Data items
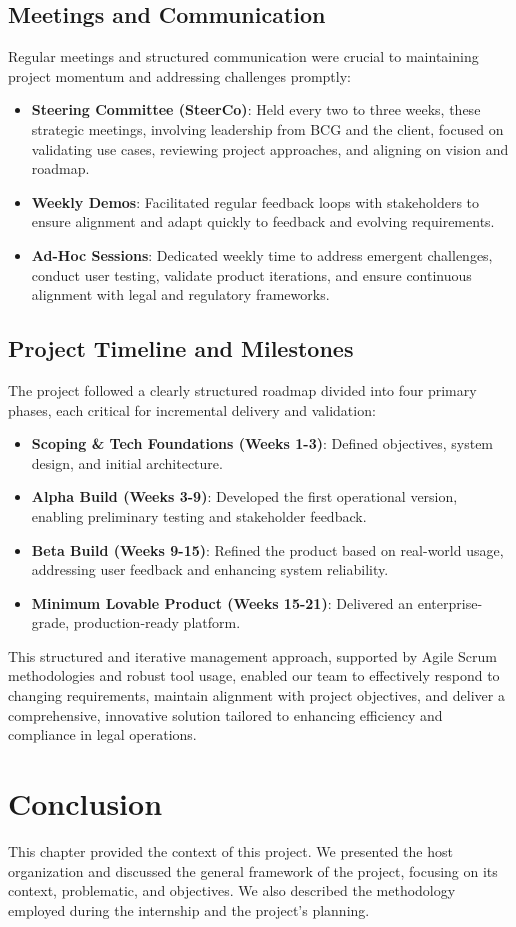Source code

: \subsection{Meetings and Communication}
Regular meetings and structured communication were crucial to maintaining project momentum and addressing challenges promptly:

\begin{itemize}
    \item \textbf{Steering Committee (SteerCo)}: Held every two to three weeks, these strategic meetings, involving leadership from BCG and the client, focused on validating use cases, reviewing project approaches, and aligning on vision and roadmap.
    \item \textbf{Weekly Demos}: Facilitated regular feedback loops with stakeholders to ensure alignment and adapt quickly to feedback and evolving requirements.
    \item \textbf{Ad-Hoc Sessions}: Dedicated weekly time to address emergent challenges, conduct user testing, validate product iterations, and ensure continuous alignment with legal and regulatory frameworks.
\end{itemize}

\subsection{Project Timeline and Milestones}
The project followed a clearly structured roadmap divided into four primary phases, each critical for incremental delivery and validation:

\begin{itemize}
    \item \textbf{Scoping \& Tech Foundations (Weeks 1-3)}: Defined objectives, system design, and initial architecture.
    \item \textbf{Alpha Build (Weeks 3-9)}: Developed the first operational version, enabling preliminary testing and stakeholder feedback.
    \item \textbf{Beta Build (Weeks 9-15)}: Refined the product based on real-world usage, addressing user feedback and enhancing system reliability.
    \item \textbf{Minimum Lovable Product (Weeks 15-21)}: Delivered an enterprise-grade, production-ready platform.
\end{itemize}

This structured and iterative management approach, supported by Agile Scrum methodologies and robust tool usage, enabled our team to effectively respond to changing requirements, maintain alignment with project objectives, and deliver a comprehensive, innovative solution tailored to enhancing efficiency and compliance in legal operations.


\section{Conclusion}
This chapter provided the context of this project. We presented the host organization and discussed the general framework of the project, focusing on its context, problematic, and objectives. We also described  the methodology employed during the internship and the project's planning.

> **Task goal**:
Please go through the data and copy each line containing the word "addressing".

> **Answer below**:
Regular meetings and structured communication were crucial to maintaining project momentum and addressing challenges promptly:
    \item \textbf{Beta Build (Weeks 9-15)}: Refined the product based on real-world usage, addressing user feedback and enhancing system reliability.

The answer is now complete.